The whole cobra-like hood and massive jaw with those big fangs are apparently all theatrics – when he feels threatened that’s his reaction, it’s all just a show. But I did not get close enough to test that theory!
On the much gentler side, our resident deer is very quiet and respectful, she grazes the grass we don’t want growing and leaves our beautiful wild flowers alone.
And our chipmunks, so many chipmunks! We just call them all Theodore….it’s easier that way as they all look alike! And they scurry around like crazy, occasionally leaping out at our feet as we walk the path between dock and cottage. They truly think they are mightier than us but as I like to ask them “Hey! Isn’t that the fox snake behind you?” LOL….if only they could respond!
But the fact is that eventually curiosity gets the best of us all, regardless of species, and that is when the lines start to blur between human and animal. But then I think, I’d be curious as to what happens in the big house too if I were them! And on occasions like that, we humans have to intervene and explain there is just not another seat at the table for dinner! This poor snake got into our dining room and caught in a mouse trap.

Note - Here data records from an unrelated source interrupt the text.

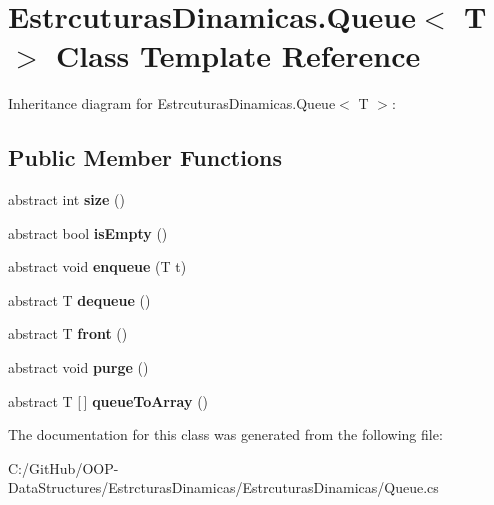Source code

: \hypertarget{class_estrcuturas_dinamicas_1_1_queue}{}\section{Estrcuturas\+Dinamicas.\+Queue$<$ T $>$ Class Template Reference}
\label{class_estrcuturas_dinamicas_1_1_queue}


Inheritance diagram for Estrcuturas\+Dinamicas.\+Queue$<$ T $>$\+:
\subsection*{Public Member Functions}
\begin{DoxyCompactItemize}
\item 
\mbox{\label{class_estrcuturas_dinamicas_1_1_queue_a29404de883d99d3f90db573181892efc}} 
abstract int {\bfseries size} ()
\item 
\mbox{\label{class_estrcuturas_dinamicas_1_1_queue_a65fd96464d5cbc47f4e5b9fafe771439}} 
abstract bool {\bfseries is\+Empty} ()
\item 
\mbox{\label{class_estrcuturas_dinamicas_1_1_queue_a2f90cab8f6047bc35a4df8e1b4ffb084}} 
abstract void {\bfseries enqueue} (T t)
\item 
\mbox{\label{class_estrcuturas_dinamicas_1_1_queue_aad28514a9e86b171a554c46ecda2f82d}} 
abstract T {\bfseries dequeue} ()
\item 
\mbox{\label{class_estrcuturas_dinamicas_1_1_queue_a7eb87ece98a9cdc25ab8adf671f23eec}} 
abstract T {\bfseries front} ()
\item 
\mbox{\label{class_estrcuturas_dinamicas_1_1_queue_a42673181d5230fa7cddc30c9b3372b13}} 
abstract void {\bfseries purge} ()
\item 
\mbox{\label{class_estrcuturas_dinamicas_1_1_queue_a5aeb3c6425228f79993ae5a6117f6d4b}} 
abstract T \mbox{[}$\,$\mbox{]} {\bfseries queue\+To\+Array} ()
\end{DoxyCompactItemize}


The documentation for this class was generated from the following file\+:\begin{DoxyCompactItemize}
\item 
C\+:/\+Git\+Hub/\+O\+O\+P-\/\+Data\+Structures/\+Estrcturas\+Dinamicas/\+Estrcuturas\+Dinamicas/Queue.\+cs\end{DoxyCompactItemize}
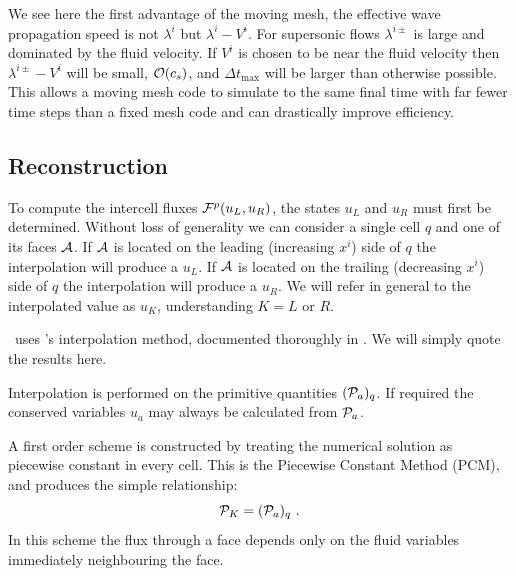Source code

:   We see here the first advantage of the moving mesh, the effective wave propagation speed is not $\lambda^i$ but $\lambda^i - V^i$.  For supersonic flows $\lambda^{i\pm}$ is large and dominated by the fluid velocity.  If $V^i$ is chosen to be near the fluid velocity then $\lambda^{i\pm} - V^i$ will be small, $\OO (c_s)$, and $\Delta t_{\mathrm{max}}$ will be larger than otherwise possible.  This allows a moving mesh code to simulate to the same final time with far fewer time steps than a fixed mesh code and can drastically improve efficiency.

\subsection{Reconstruction}

To compute the intercell fluxes $\FF^p(u_L,u_R)$, the states $u_L$ and $u_R$ must first be determined.  Without loss of generality we can consider a single cell $q$ and one of its faces $\AA$.  If $\AA$ is located on the leading (increasing $x^i$) side of $q$ the interpolation will produce a $u_L$.  If $\AA$ is located on the trailing (decreasing $x^i$) side of $q$ the interpolation will produce a $u_R$.  We will refer in general to the interpolated value as $u_K$, understanding $K=L$ or $R$.

\grdisco\ uses \disco's interpolation method, documented thoroughly in \citep{Duffell16}.  We will simply quote the results here.

Interpolation is performed on the primitive quantities $(\PP_a)_q$.  If required the conserved variables $u_a$ may always be calculated from $\PP_a$.

A first order scheme is constructed by treating the numerical solution as piecewise constant in every cell.  This is the Piecewise Constant Method (PCM), and produces the simple relationship:
\begin{equation}
	\PP_K = (\PP_a)_q\ .
\end{equation}
In this scheme the flux through a face depends only on the fluid variables immediately neighbouring the face.


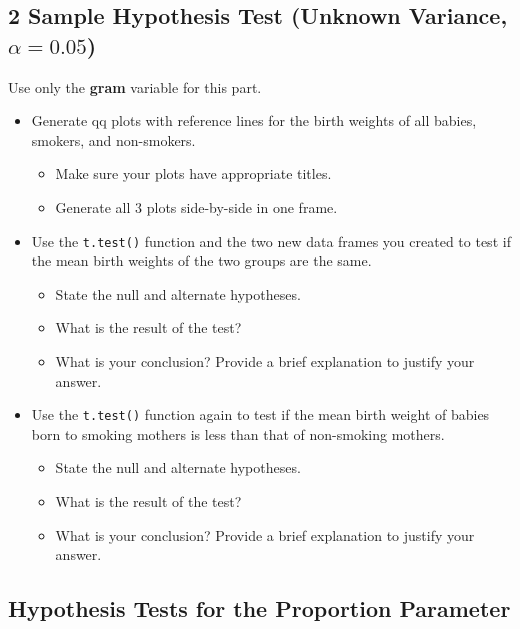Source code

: \documentclass{article}
\begin{document}
\subsection*{2 Sample Hypothesis Test (Unknown Variance, $\alpha = 0.05$)}

Use only the \textbf{gram} variable for this part.

\begin{itemize}
    \item Generate qq plots with reference lines for the birth weights of all babies, smokers, and non-smokers.
    \begin{itemize}
        \item Make sure your plots have appropriate titles.
        \item Generate all 3 plots side-by-side in one frame.
    \end{itemize}

    \item Use the \texttt{t.test()} function and the two new data frames you created to test if the mean birth weights of the two groups are the same.
    \begin{itemize}
            \item State the null and alternate hypotheses.
    \item What is the result of the test?
    \item What is your conclusion? Provide a brief explanation to justify your answer.
    \end{itemize}

    \item Use the \texttt{t.test()} function again to test if the mean birth weight of babies born to smoking mothers is less than that of non-smoking mothers.
    \begin{itemize}
    \item State the null and alternate hypotheses.
    \item What is the result of the test?
    \item What is your conclusion? Provide a brief explanation to justify your answer.
    \end{itemize}

\end{itemize}

\subsection*{Hypothesis Tests for the Proportion Parameter}
\end{document}
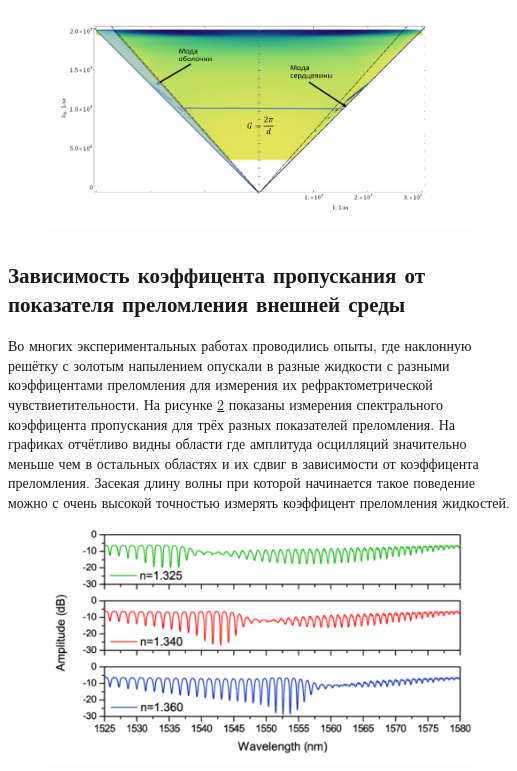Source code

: \begin{figure}[h]
	\centering
	\includegraphics[width=0.9\linewidth]{screenshot012}
	\caption{}
	\label{fig:screenshot012}
\end{figure}



\subsection{Зависимость коэффицента пропускания от показателя преломления внешней среды}
 Во многих экспериментальных работах проводились опыты, где наклонную решётку с золотым напылением опускали в разные жидкости с разными коэффицентами преломления для измерения их рефрактометрической чувствиетительности. На рисунке \ref{fig:screenshot010} показаны измерения спектрального коэффицента пропускания для трёх разных показателей преломления. На графиках отчётливо видны области где амплитуда осцилляций значительно меньше чем в остальных областях и их сдвиг в зависимости от коэффицента преломления.
 Засекая длину волны при которой начинается такое поведение можно с очень высокой точностью измерять коэффицент преломления жидкостей.







 
 \begin{figure}[h]
 	\centering
 	\includegraphics[width=0.7\linewidth]{screenshot010}
 	\caption{}
 	\label{fig:screenshot010}
 \end{figure}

We were able to carry and release him outdoors and he survived, albeit with a bit of a squished tail….yep, he is now named “Squishy”.
And this little brown bat tried his hardest to breach the exterior so he could come for cocktails…but we were eventually able to talk him out of it and he returned to the bat cave until nightfall!

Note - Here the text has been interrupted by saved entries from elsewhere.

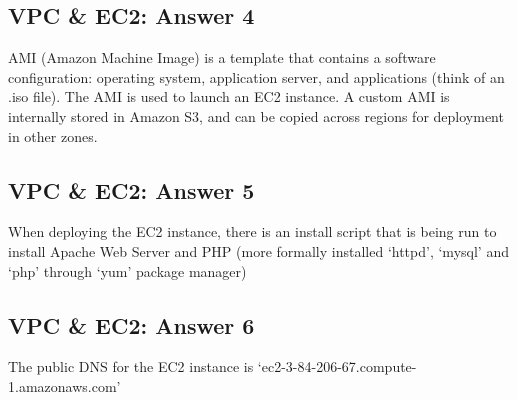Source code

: \documentclass[
  11pt, %
]{assignment}
\begin{document}
\subsection*{VPC \& EC2: Answer 4}

AMI (Amazon Machine Image) is a template that contains a software configuration: operating system, application server, and applications (think of an \@.iso file). The AMI is used to launch an EC2 instance. A custom AMI is internally stored in Amazon S3, and can be copied across regions for deployment in other zones.

\subsection*{VPC \& EC2: Answer 5}

When deploying the EC2 instance, there is an install script that is being run to install Apache Web Server and PHP (more formally installed `httpd', `mysql' and `php' through `yum' package manager)

\subsection*{VPC \& EC2: Answer 6}

The public DNS for the EC2 instance is `ec2-3-84-206-67.compute-1.amazonaws.com'

\end{document}

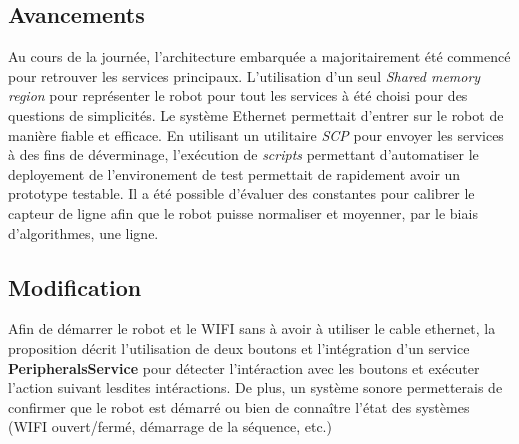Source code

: \subsection{Avancements}
Au cours de la journée, l'architecture embarquée a majoritairement été commencé pour retrouver les services principaux.
L'utilisation d'un seul \textit{Shared memory region} pour représenter le robot pour tout les services à été choisi pour des questions de simplicités.
Le système Ethernet permettait d'entrer sur le robot de manière fiable et efficace.
En utilisant un utilitaire \textit{SCP} pour envoyer les services à des fins de déverminage, l'exécution de \textit{scripts} permettant d'automatiser le deployement de l'environement de test permettait de rapidement avoir un prototype testable.
Il a été possible d'évaluer des constantes pour calibrer le capteur de ligne afin que le robot puisse normaliser et moyenner, par le biais d'algorithmes, une ligne.

\subsection{Modification}
Afin de démarrer le robot et le WIFI sans à avoir à utiliser le cable ethernet, la proposition décrit l'utilisation de deux boutons et l'intégration d'un service \textbf{PeripheralsService} pour détecter l'intéraction avec les boutons et exécuter l'action suivant lesdites intéractions.
De plus, un système sonore permetterais de confirmer que le robot est démarré ou bien de connaître l'état des systèmes (WIFI ouvert/fermé, démarrage de la séquence, etc.)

We do come to depend on one another and over the years a certain trust and respect can be built. But be warned, much like humans, not all the wildlife can be reasonable! Every once in a while our harmonious cohabitation gets upended by an intruder and although it doesn’t happen often, it can be quite upsetting to our group when it does.
This summer we became targets of nuisance beavers who chewed through the cribbing under our dock to create their ideal home. Every so often, when walking down the dock, we would be startled by the great slap of the beaver tail in the water. They annoyed the bass and then I caught them terrifying our local Merganser chapter as they tried to pass through. I felt so bad for those poor ducks…but I must say, they sure got some good rhythm!

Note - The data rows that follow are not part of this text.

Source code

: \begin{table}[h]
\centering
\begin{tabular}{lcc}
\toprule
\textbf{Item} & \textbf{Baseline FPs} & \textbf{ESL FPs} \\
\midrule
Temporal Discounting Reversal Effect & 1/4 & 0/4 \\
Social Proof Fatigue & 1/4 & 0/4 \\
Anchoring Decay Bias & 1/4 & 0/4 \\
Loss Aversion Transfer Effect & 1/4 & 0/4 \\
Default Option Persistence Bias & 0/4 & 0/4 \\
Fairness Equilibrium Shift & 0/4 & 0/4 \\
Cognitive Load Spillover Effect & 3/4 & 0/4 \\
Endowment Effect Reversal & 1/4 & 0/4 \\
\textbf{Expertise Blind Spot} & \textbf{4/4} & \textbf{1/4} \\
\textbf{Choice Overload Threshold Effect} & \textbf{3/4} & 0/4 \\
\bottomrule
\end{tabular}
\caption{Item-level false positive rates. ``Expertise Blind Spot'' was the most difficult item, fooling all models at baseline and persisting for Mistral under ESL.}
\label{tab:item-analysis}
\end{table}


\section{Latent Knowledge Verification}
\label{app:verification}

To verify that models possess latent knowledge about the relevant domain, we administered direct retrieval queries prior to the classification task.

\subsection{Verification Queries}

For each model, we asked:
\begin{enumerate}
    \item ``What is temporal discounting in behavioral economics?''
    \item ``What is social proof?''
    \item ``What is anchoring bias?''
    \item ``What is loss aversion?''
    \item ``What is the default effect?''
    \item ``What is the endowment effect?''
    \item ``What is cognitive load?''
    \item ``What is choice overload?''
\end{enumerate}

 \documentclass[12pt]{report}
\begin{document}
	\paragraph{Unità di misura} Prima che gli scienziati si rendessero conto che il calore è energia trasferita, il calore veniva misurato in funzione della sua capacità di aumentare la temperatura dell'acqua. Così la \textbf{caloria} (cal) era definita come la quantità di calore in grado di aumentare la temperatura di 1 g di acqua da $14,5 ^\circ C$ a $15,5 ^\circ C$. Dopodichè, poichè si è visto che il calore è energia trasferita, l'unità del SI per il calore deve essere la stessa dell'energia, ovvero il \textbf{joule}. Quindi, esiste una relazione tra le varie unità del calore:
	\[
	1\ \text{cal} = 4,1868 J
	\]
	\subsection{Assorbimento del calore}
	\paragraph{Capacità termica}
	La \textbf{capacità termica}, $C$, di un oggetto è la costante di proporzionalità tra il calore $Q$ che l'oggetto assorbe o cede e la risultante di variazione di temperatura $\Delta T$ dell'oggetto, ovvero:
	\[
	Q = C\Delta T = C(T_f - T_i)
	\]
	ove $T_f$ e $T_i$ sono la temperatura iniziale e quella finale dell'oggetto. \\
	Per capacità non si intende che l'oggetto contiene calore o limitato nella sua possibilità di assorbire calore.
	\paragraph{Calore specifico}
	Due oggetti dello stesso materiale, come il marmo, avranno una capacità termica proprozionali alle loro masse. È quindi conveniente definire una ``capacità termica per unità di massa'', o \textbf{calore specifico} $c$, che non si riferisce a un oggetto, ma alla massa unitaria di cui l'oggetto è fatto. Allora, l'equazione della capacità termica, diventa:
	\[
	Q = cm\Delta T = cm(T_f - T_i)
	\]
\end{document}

And so enough with the bullying, we humans retaliated by building our own version of a dam which we nailed to the beaver chewed holes in the side of our dock this fall, not sure if they were inside or not but they have disappeared…for now anyways!
And as I always like to have a back up plan, if that doesn’t work, I have an authentic Georgian Bay Trapper on speed dial now, thanks to a friend of mine.
So yes, today I toast the animals of the Bay and especially those in my “hood”. As Dr Dolittle once said, “if only I could talk to the animals”, and that is exactly how I feel – I would love to hear their stories but for now I will have to settle with my own version.
It has been another wonderful 5 months observing their patterns and rituals and nuttiness! I will miss them all, my “hood” pals, and wish them a short and easy winter. Come next May I hope we are all back together once again in good health and harmony!